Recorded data
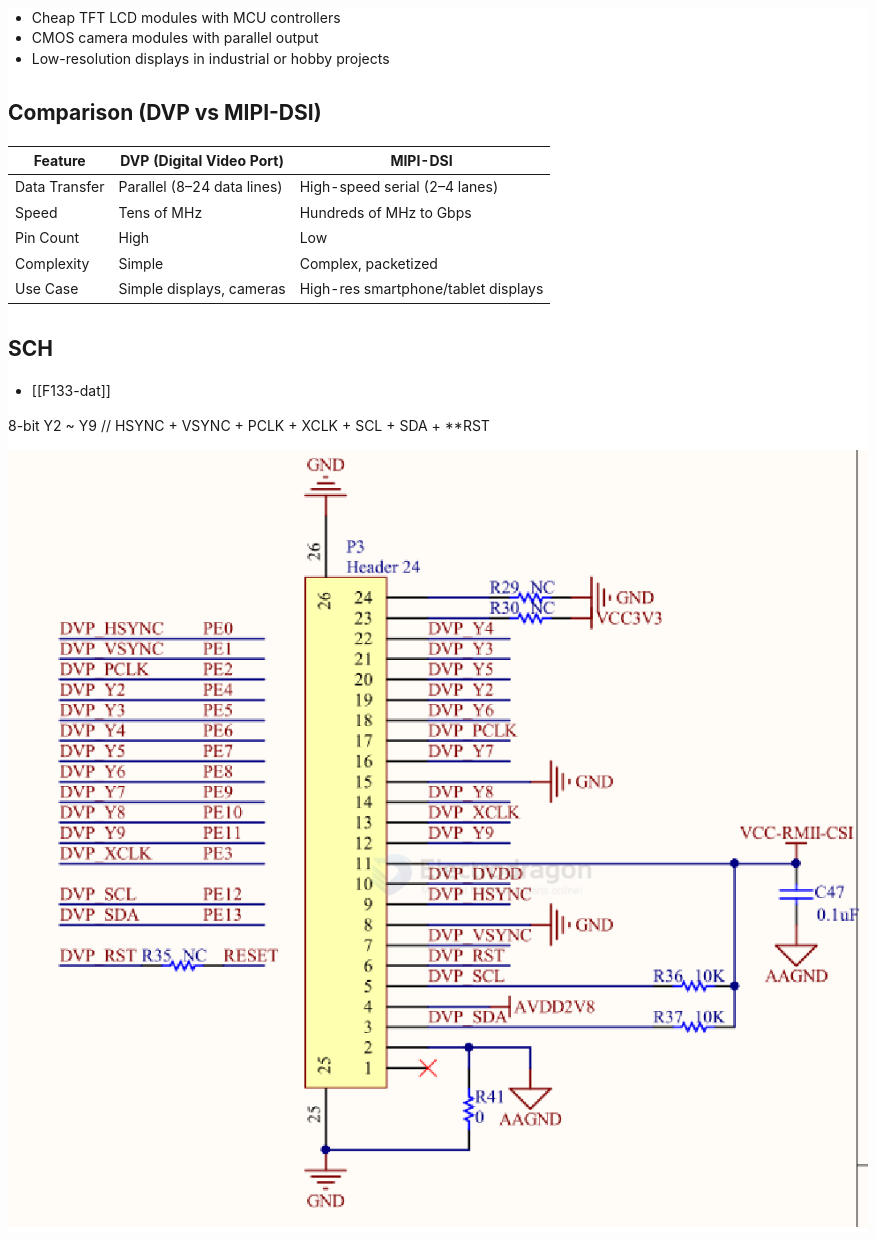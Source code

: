 
- Cheap TFT LCD modules with MCU controllers
- CMOS camera modules with parallel output
- Low-resolution displays in industrial or hobby projects

## Comparison (DVP vs MIPI-DSI)

| Feature       | DVP (Digital Video Port)   | MIPI-DSI                            |
| ------------- | -------------------------- | ----------------------------------- |
| Data Transfer | Parallel (8–24 data lines) | High-speed serial (2–4 lanes)       |
| Speed         | Tens of MHz                | Hundreds of MHz to Gbps             |
| Pin Count     | High                       | Low                                 |
| Complexity    | Simple                     | Complex, packetized                 |
| Use Case      | Simple displays, cameras   | High-res smartphone/tablet displays |

## SCH 

- [[F133-dat]]

8-bit Y2 ~ Y9 // HSYNC + VSYNC + PCLK + XCLK + SCL + SDA + **RST

![](2025-08-09-17-01-01.png)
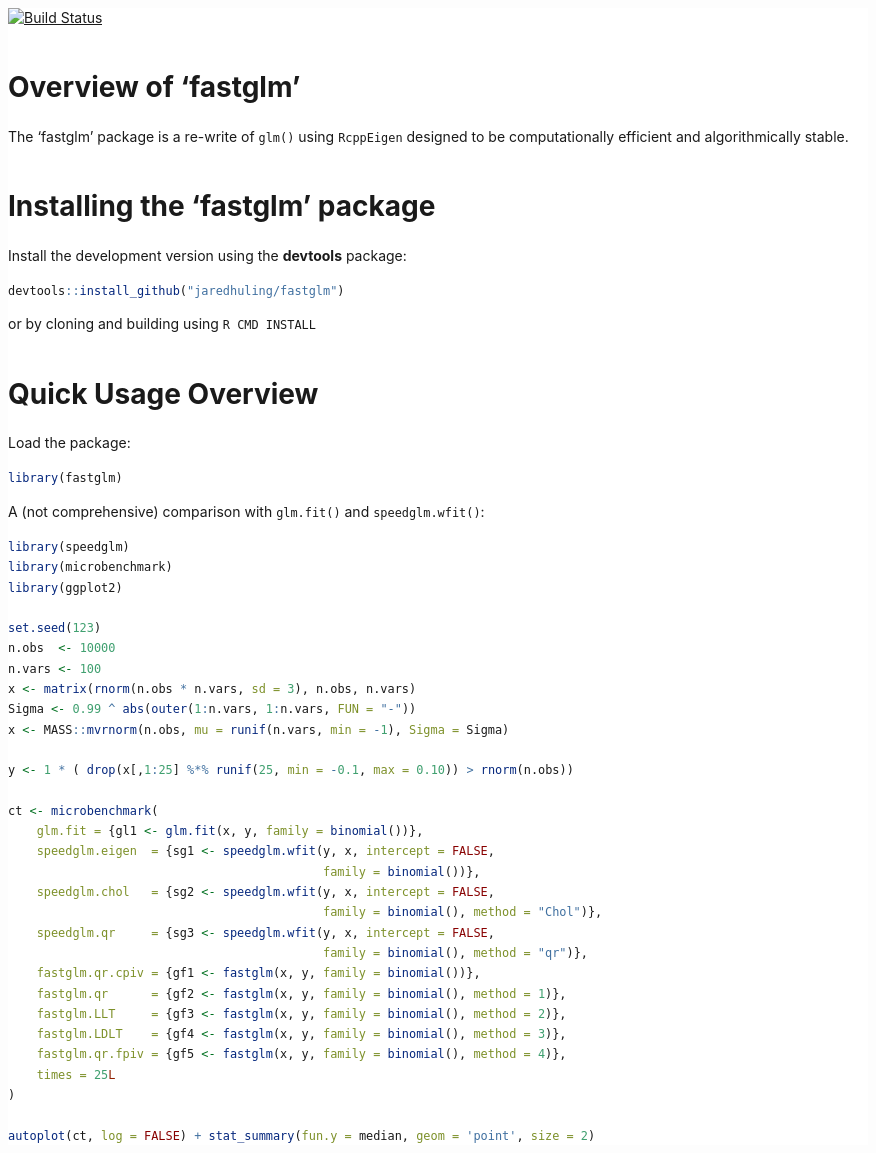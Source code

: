 
[![Build
Status](https://travis-ci.org/jaredhuling/fastglm.svg?branch=master)](https://travis-ci.org/jaredhuling/fastglm)

# Overview of ‘fastglm’

The ‘fastglm’ package is a re-write of `glm()` using `RcppEigen`
designed to be computationally efficient and algorithmically stable.

# Installing the ‘fastglm’ package

Install the development version using the **devtools** package:

``` r
devtools::install_github("jaredhuling/fastglm")
```

or by cloning and building using `R CMD INSTALL`

# Quick Usage Overview

Load the package:

``` r
library(fastglm)
```

A (not comprehensive) comparison with `glm.fit()` and `speedglm.wfit()`:

``` r
library(speedglm)
library(microbenchmark)
library(ggplot2)

set.seed(123)
n.obs  <- 10000
n.vars <- 100
x <- matrix(rnorm(n.obs * n.vars, sd = 3), n.obs, n.vars)
Sigma <- 0.99 ^ abs(outer(1:n.vars, 1:n.vars, FUN = "-"))
x <- MASS::mvrnorm(n.obs, mu = runif(n.vars, min = -1), Sigma = Sigma)

y <- 1 * ( drop(x[,1:25] %*% runif(25, min = -0.1, max = 0.10)) > rnorm(n.obs))

ct <- microbenchmark(
    glm.fit = {gl1 <- glm.fit(x, y, family = binomial())},
    speedglm.eigen  = {sg1 <- speedglm.wfit(y, x, intercept = FALSE,
                                            family = binomial())},
    speedglm.chol   = {sg2 <- speedglm.wfit(y, x, intercept = FALSE, 
                                            family = binomial(), method = "Chol")},
    speedglm.qr     = {sg3 <- speedglm.wfit(y, x, intercept = FALSE,
                                            family = binomial(), method = "qr")},
    fastglm.qr.cpiv = {gf1 <- fastglm(x, y, family = binomial())},
    fastglm.qr      = {gf2 <- fastglm(x, y, family = binomial(), method = 1)},
    fastglm.LLT     = {gf3 <- fastglm(x, y, family = binomial(), method = 2)},
    fastglm.LDLT    = {gf4 <- fastglm(x, y, family = binomial(), method = 3)},
    fastglm.qr.fpiv = {gf5 <- fastglm(x, y, family = binomial(), method = 4)},
    times = 25L
)

autoplot(ct, log = FALSE) + stat_summary(fun.y = median, geom = 'point', size = 2)
```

## Exercise details
The records above need to be given again exactly. Omit the pictures.

## Solved exercise
Source code

: 
- Cheap TFT LCD modules with MCU controllers
- CMOS camera modules with parallel output
- Low-resolution displays in industrial or hobby projects

## Comparison (DVP vs MIPI-DSI)

| Feature       | DVP (Digital Video Port)   | MIPI-DSI                            |
| ------------- | -------------------------- | ----------------------------------- |
| Data Transfer | Parallel (8–24 data lines) | High-speed serial (2–4 lanes)       |
| Speed         | Tens of MHz                | Hundreds of MHz to Gbps             |
| Pin Count     | High                       | Low                                 |
| Complexity    | Simple                     | Complex, packetized                 |
| Use Case      | Simple displays, cameras   | High-res smartphone/tablet displays |

## SCH 

- [[F133-dat]]

8-bit Y2 ~ Y9 // HSYNC + VSYNC + PCLK + XCLK + SCL + SDA + **RST

![](2025-08-09-17-01-01.png)
Source code

: 
[![Build
Status](https://travis-ci.org/jaredhuling/fastglm.svg?branch=master)](https://travis-ci.org/jaredhuling/fastglm)

# Overview of ‘fastglm’

The ‘fastglm’ package is a re-write of `glm()` using `RcppEigen`
designed to be computationally efficient and algorithmically stable.

# Installing the ‘fastglm’ package

Install the development version using the **devtools** package:

``` r
devtools::install_github("jaredhuling/fastglm")
```

or by cloning and building using `R CMD INSTALL`

# Quick Usage Overview

Load the package:

``` r
library(fastglm)
```

A (not comprehensive) comparison with `glm.fit()` and `speedglm.wfit()`:

``` r
library(speedglm)
library(microbenchmark)
library(ggplot2)

set.seed(123)
n.obs  <- 10000
n.vars <- 100
x <- matrix(rnorm(n.obs * n.vars, sd = 3), n.obs, n.vars)
Sigma <- 0.99 ^ abs(outer(1:n.vars, 1:n.vars, FUN = "-"))
x <- MASS::mvrnorm(n.obs, mu = runif(n.vars, min = -1), Sigma = Sigma)

y <- 1 * ( drop(x[,1:25] %*% runif(25, min = -0.1, max = 0.10)) > rnorm(n.obs))

ct <- microbenchmark(
    glm.fit = {gl1 <- glm.fit(x, y, family = binomial())},
    speedglm.eigen  = {sg1 <- speedglm.wfit(y, x, intercept = FALSE,
                                            family = binomial())},
    speedglm.chol   = {sg2 <- speedglm.wfit(y, x, intercept = FALSE, 
                                            family = binomial(), method = "Chol")},
    speedglm.qr     = {sg3 <- speedglm.wfit(y, x, intercept = FALSE,
                                            family = binomial(), method = "qr")},
    fastglm.qr.cpiv = {gf1 <- fastglm(x, y, family = binomial())},
    fastglm.qr      = {gf2 <- fastglm(x, y, family = binomial(), method = 1)},
    fastglm.LLT     = {gf3 <- fastglm(x, y, family = binomial(), method = 2)},
    fastglm.LDLT    = {gf4 <- fastglm(x, y, family = binomial(), method = 3)},
    fastglm.qr.fpiv = {gf5 <- fastglm(x, y, family = binomial(), method = 4)},
    times = 25L
)

autoplot(ct, log = FALSE) + stat_summary(fun.y = median, geom = 'point', size = 2)
```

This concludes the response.